(Beginning of AVAILABLE DATA)

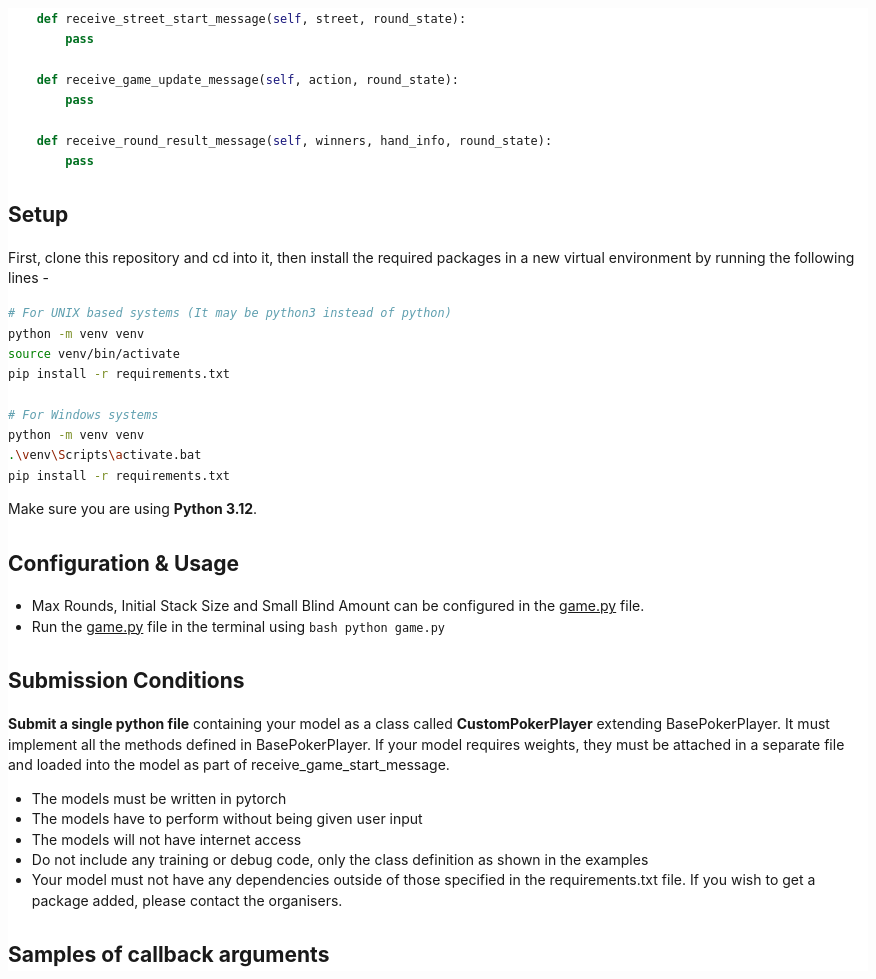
 ```python
    def receive_street_start_message(self, street, round_state):
        pass

    def receive_game_update_message(self, action, round_state):
        pass
        
    def receive_round_result_message(self, winners, hand_info, round_state):
        pass
```

## Setup

First, clone this repository and cd into it, then install the required packages in a new virtual environment by running the following lines -

```bash
# For UNIX based systems (It may be python3 instead of python)
python -m venv venv
source venv/bin/activate
pip install -r requirements.txt

# For Windows systems
python -m venv venv
.\venv\Scripts\activate.bat
pip install -r requirements.txt
```

Make sure you are using **Python 3.12**.

## Configuration & Usage

- Max Rounds, Initial Stack Size and Small Blind Amount can be configured in the [game.py](game.py) file.
- Run the [game.py](game.py) file in the terminal using ```bash python game.py```

## Submission Conditions

**Submit a single python file** containing your model as a class called **CustomPokerPlayer** extending BasePokerPlayer. It must implement all the methods defined in BasePokerPlayer. If your model requires weights, they must be attached in a separate file and loaded into the model as part of receive_game_start_message.

- The models must be written in pytorch
- The models have to perform without being given user input
- The models will not have internet access
- Do not include any training or debug code, only the class definition as shown in the examples
- Your model must not have any dependencies outside of those specified in the requirements.txt file. If you wish to get a package added, please contact the organisers.

## Samples of callback arguments
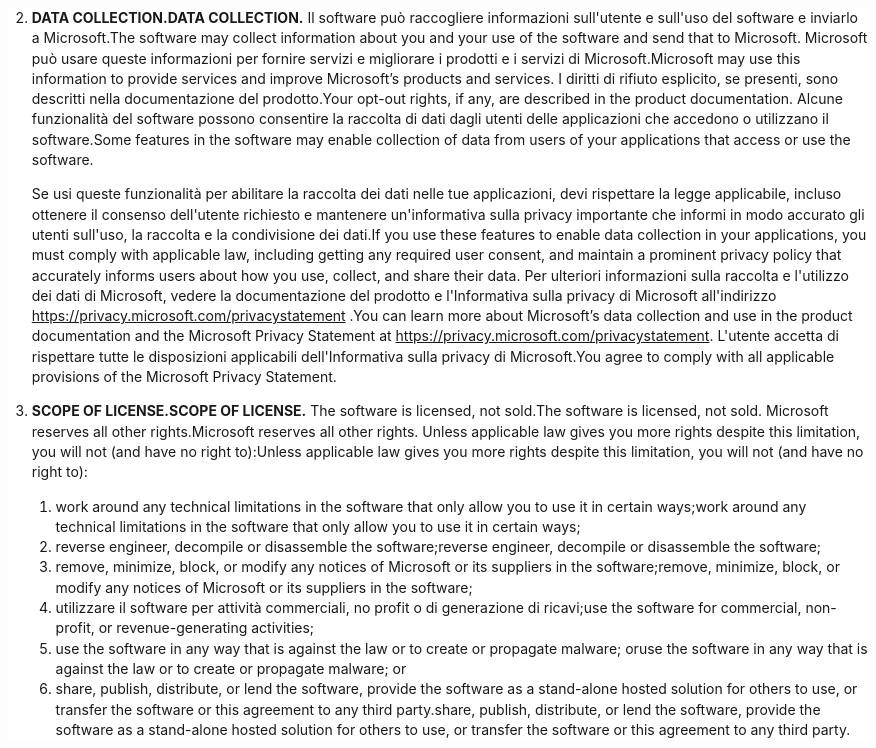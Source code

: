 2. <span data-ttu-id="e525e-125">**DATA COLLECTION.**</span><span class="sxs-lookup"><span data-stu-id="e525e-125">**DATA COLLECTION.**</span></span> <span data-ttu-id="e525e-126">Il software può raccogliere informazioni sull'utente e sull'uso del software e inviarlo a Microsoft.</span><span class="sxs-lookup"><span data-stu-id="e525e-126">The software may collect information about you and your use of the software and send that to Microsoft.</span></span> <span data-ttu-id="e525e-127">Microsoft può usare queste informazioni per fornire servizi e migliorare i prodotti e i servizi di Microsoft.</span><span class="sxs-lookup"><span data-stu-id="e525e-127">Microsoft may use this information to provide services and improve Microsoft’s products and services.</span></span> <span data-ttu-id="e525e-128">I diritti di rifiuto esplicito, se presenti, sono descritti nella documentazione del prodotto.</span><span class="sxs-lookup"><span data-stu-id="e525e-128">Your opt-out rights, if any, are described in the product documentation.</span></span> <span data-ttu-id="e525e-129">Alcune funzionalità del software possono consentire la raccolta di dati dagli utenti delle applicazioni che accedono o utilizzano il software.</span><span class="sxs-lookup"><span data-stu-id="e525e-129">Some features in the software may enable collection of data from users of your applications that access or use the software.</span></span>

    <span data-ttu-id="e525e-130">Se usi queste funzionalità per abilitare la raccolta dei dati nelle tue applicazioni, devi rispettare la legge applicabile, incluso ottenere il consenso dell'utente richiesto e mantenere un'informativa sulla privacy importante che informi in modo accurato gli utenti sull'uso, la raccolta e la condivisione dei dati.</span><span class="sxs-lookup"><span data-stu-id="e525e-130">If you use these features to enable data collection in your applications, you must comply with applicable law, including getting any required user consent, and maintain a prominent privacy policy that accurately informs users about how you use, collect, and share their data.</span></span> <span data-ttu-id="e525e-131">Per ulteriori informazioni sulla raccolta e l'utilizzo dei dati di Microsoft, vedere la documentazione del prodotto e l'Informativa sulla privacy di Microsoft all'indirizzo <https://privacy.microsoft.com/privacystatement> .</span><span class="sxs-lookup"><span data-stu-id="e525e-131">You can learn more about Microsoft’s data collection and use in the product documentation and the Microsoft Privacy Statement at <https://privacy.microsoft.com/privacystatement>.</span></span> <span data-ttu-id="e525e-132">L'utente accetta di rispettare tutte le disposizioni applicabili dell'Informativa sulla privacy di Microsoft.</span><span class="sxs-lookup"><span data-stu-id="e525e-132">You agree to comply with all applicable provisions of the Microsoft Privacy Statement.</span></span>

3. <span data-ttu-id="e525e-133">**SCOPE OF LICENSE.**</span><span class="sxs-lookup"><span data-stu-id="e525e-133">**SCOPE OF LICENSE.**</span></span> <span data-ttu-id="e525e-134">The software is licensed, not sold.</span><span class="sxs-lookup"><span data-stu-id="e525e-134">The software is licensed, not sold.</span></span> <span data-ttu-id="e525e-135">Microsoft reserves all other rights.</span><span class="sxs-lookup"><span data-stu-id="e525e-135">Microsoft reserves all other rights.</span></span> <span data-ttu-id="e525e-136">Unless applicable law gives you more rights despite this limitation, you will not (and have no right to):</span><span class="sxs-lookup"><span data-stu-id="e525e-136">Unless applicable law gives you more rights despite this limitation, you will not (and have no right to):</span></span>
    1. <span data-ttu-id="e525e-137">work around any technical limitations in the software that only allow you to use it in certain ways;</span><span class="sxs-lookup"><span data-stu-id="e525e-137">work around any technical limitations in the software that only allow you to use it in certain ways;</span></span>
    1. <span data-ttu-id="e525e-138">reverse engineer, decompile or disassemble the software;</span><span class="sxs-lookup"><span data-stu-id="e525e-138">reverse engineer, decompile or disassemble the software;</span></span>
    1. <span data-ttu-id="e525e-139">remove, minimize, block, or modify any notices of Microsoft or its suppliers in the software;</span><span class="sxs-lookup"><span data-stu-id="e525e-139">remove, minimize, block, or modify any notices of Microsoft or its suppliers in the software;</span></span>
    1. <span data-ttu-id="e525e-140">utilizzare il software per attività commerciali, no profit o di generazione di ricavi;</span><span class="sxs-lookup"><span data-stu-id="e525e-140">use the software for commercial, non-profit, or revenue-generating activities;</span></span>
    1. <span data-ttu-id="e525e-141">use the software in any way that is against the law or to create or propagate malware; or</span><span class="sxs-lookup"><span data-stu-id="e525e-141">use the software in any way that is against the law or to create or propagate malware; or</span></span>
    1. <span data-ttu-id="e525e-142">share, publish, distribute, or lend the software, provide the software as a stand-alone hosted solution for others to use, or transfer the software or this agreement to any third party.</span><span class="sxs-lookup"><span data-stu-id="e525e-142">share, publish, distribute, or lend the software, provide the software as a stand-alone hosted solution for others to use, or transfer the software or this agreement to any third party.</span></span>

(End of AVAILABLE DATA)

» TASK: Reproduce each entry exactly, without the pictures.

» RESULT FOR THIS TASK:
 ```python
    def receive_street_start_message(self, street, round_state):
        pass

    def receive_game_update_message(self, action, round_state):
        pass
        
    def receive_round_result_message(self, winners, hand_info, round_state):
        pass
```

## Setup

First, clone this repository and cd into it, then install the required packages in a new virtual environment by running the following lines -

```bash
# For UNIX based systems (It may be python3 instead of python)
python -m venv venv
source venv/bin/activate
pip install -r requirements.txt

# For Windows systems
python -m venv venv
.\venv\Scripts\activate.bat
pip install -r requirements.txt
```

Make sure you are using **Python 3.12**.

## Configuration & Usage

- Max Rounds, Initial Stack Size and Small Blind Amount can be configured in the [game.py](game.py) file.
- Run the [game.py](game.py) file in the terminal using ```bash python game.py```

## Submission Conditions

**Submit a single python file** containing your model as a class called **CustomPokerPlayer** extending BasePokerPlayer. It must implement all the methods defined in BasePokerPlayer. If your model requires weights, they must be attached in a separate file and loaded into the model as part of receive_game_start_message.

- The models must be written in pytorch
- The models have to perform without being given user input
- The models will not have internet access
- Do not include any training or debug code, only the class definition as shown in the examples
- Your model must not have any dependencies outside of those specified in the requirements.txt file. If you wish to get a package added, please contact the organisers.

## Samples of callback arguments
Source code

: 2. <span data-ttu-id="e525e-125">**DATA COLLECTION.**</span><span class="sxs-lookup"><span data-stu-id="e525e-125">**DATA COLLECTION.**</span></span> <span data-ttu-id="e525e-126">Il software può raccogliere informazioni sull'utente e sull'uso del software e inviarlo a Microsoft.</span><span class="sxs-lookup"><span data-stu-id="e525e-126">The software may collect information about you and your use of the software and send that to Microsoft.</span></span> <span data-ttu-id="e525e-127">Microsoft può usare queste informazioni per fornire servizi e migliorare i prodotti e i servizi di Microsoft.</span><span class="sxs-lookup"><span data-stu-id="e525e-127">Microsoft may use this information to provide services and improve Microsoft’s products and services.</span></span> <span data-ttu-id="e525e-128">I diritti di rifiuto esplicito, se presenti, sono descritti nella documentazione del prodotto.</span><span class="sxs-lookup"><span data-stu-id="e525e-128">Your opt-out rights, if any, are described in the product documentation.</span></span> <span data-ttu-id="e525e-129">Alcune funzionalità del software possono consentire la raccolta di dati dagli utenti delle applicazioni che accedono o utilizzano il software.</span><span class="sxs-lookup"><span data-stu-id="e525e-129">Some features in the software may enable collection of data from users of your applications that access or use the software.</span></span>

    <span data-ttu-id="e525e-130">Se usi queste funzionalità per abilitare la raccolta dei dati nelle tue applicazioni, devi rispettare la legge applicabile, incluso ottenere il consenso dell'utente richiesto e mantenere un'informativa sulla privacy importante che informi in modo accurato gli utenti sull'uso, la raccolta e la condivisione dei dati.</span><span class="sxs-lookup"><span data-stu-id="e525e-130">If you use these features to enable data collection in your applications, you must comply with applicable law, including getting any required user consent, and maintain a prominent privacy policy that accurately informs users about how you use, collect, and share their data.</span></span> <span data-ttu-id="e525e-131">Per ulteriori informazioni sulla raccolta e l'utilizzo dei dati di Microsoft, vedere la documentazione del prodotto e l'Informativa sulla privacy di Microsoft all'indirizzo <https://privacy.microsoft.com/privacystatement> .</span><span class="sxs-lookup"><span data-stu-id="e525e-131">You can learn more about Microsoft’s data collection and use in the product documentation and the Microsoft Privacy Statement at <https://privacy.microsoft.com/privacystatement>.</span></span> <span data-ttu-id="e525e-132">L'utente accetta di rispettare tutte le disposizioni applicabili dell'Informativa sulla privacy di Microsoft.</span><span class="sxs-lookup"><span data-stu-id="e525e-132">You agree to comply with all applicable provisions of the Microsoft Privacy Statement.</span></span>

3. <span data-ttu-id="e525e-133">**SCOPE OF LICENSE.**</span><span class="sxs-lookup"><span data-stu-id="e525e-133">**SCOPE OF LICENSE.**</span></span> <span data-ttu-id="e525e-134">The software is licensed, not sold.</span><span class="sxs-lookup"><span data-stu-id="e525e-134">The software is licensed, not sold.</span></span> <span data-ttu-id="e525e-135">Microsoft reserves all other rights.</span><span class="sxs-lookup"><span data-stu-id="e525e-135">Microsoft reserves all other rights.</span></span> <span data-ttu-id="e525e-136">Unless applicable law gives you more rights despite this limitation, you will not (and have no right to):</span><span class="sxs-lookup"><span data-stu-id="e525e-136">Unless applicable law gives you more rights despite this limitation, you will not (and have no right to):</span></span>
    1. <span data-ttu-id="e525e-137">work around any technical limitations in the software that only allow you to use it in certain ways;</span><span class="sxs-lookup"><span data-stu-id="e525e-137">work around any technical limitations in the software that only allow you to use it in certain ways;</span></span>
    1. <span data-ttu-id="e525e-138">reverse engineer, decompile or disassemble the software;</span><span class="sxs-lookup"><span data-stu-id="e525e-138">reverse engineer, decompile or disassemble the software;</span></span>
    1. <span data-ttu-id="e525e-139">remove, minimize, block, or modify any notices of Microsoft or its suppliers in the software;</span><span class="sxs-lookup"><span data-stu-id="e525e-139">remove, minimize, block, or modify any notices of Microsoft or its suppliers in the software;</span></span>
    1. <span data-ttu-id="e525e-140">utilizzare il software per attività commerciali, no profit o di generazione di ricavi;</span><span class="sxs-lookup"><span data-stu-id="e525e-140">use the software for commercial, non-profit, or revenue-generating activities;</span></span>
    1. <span data-ttu-id="e525e-141">use the software in any way that is against the law or to create or propagate malware; or</span><span class="sxs-lookup"><span data-stu-id="e525e-141">use the software in any way that is against the law or to create or propagate malware; or</span></span>
    1. <span data-ttu-id="e525e-142">share, publish, distribute, or lend the software, provide the software as a stand-alone hosted solution for others to use, or transfer the software or this agreement to any third party.</span><span class="sxs-lookup"><span data-stu-id="e525e-142">share, publish, distribute, or lend the software, provide the software as a stand-alone hosted solution for others to use, or transfer the software or this agreement to any third party.</span></span>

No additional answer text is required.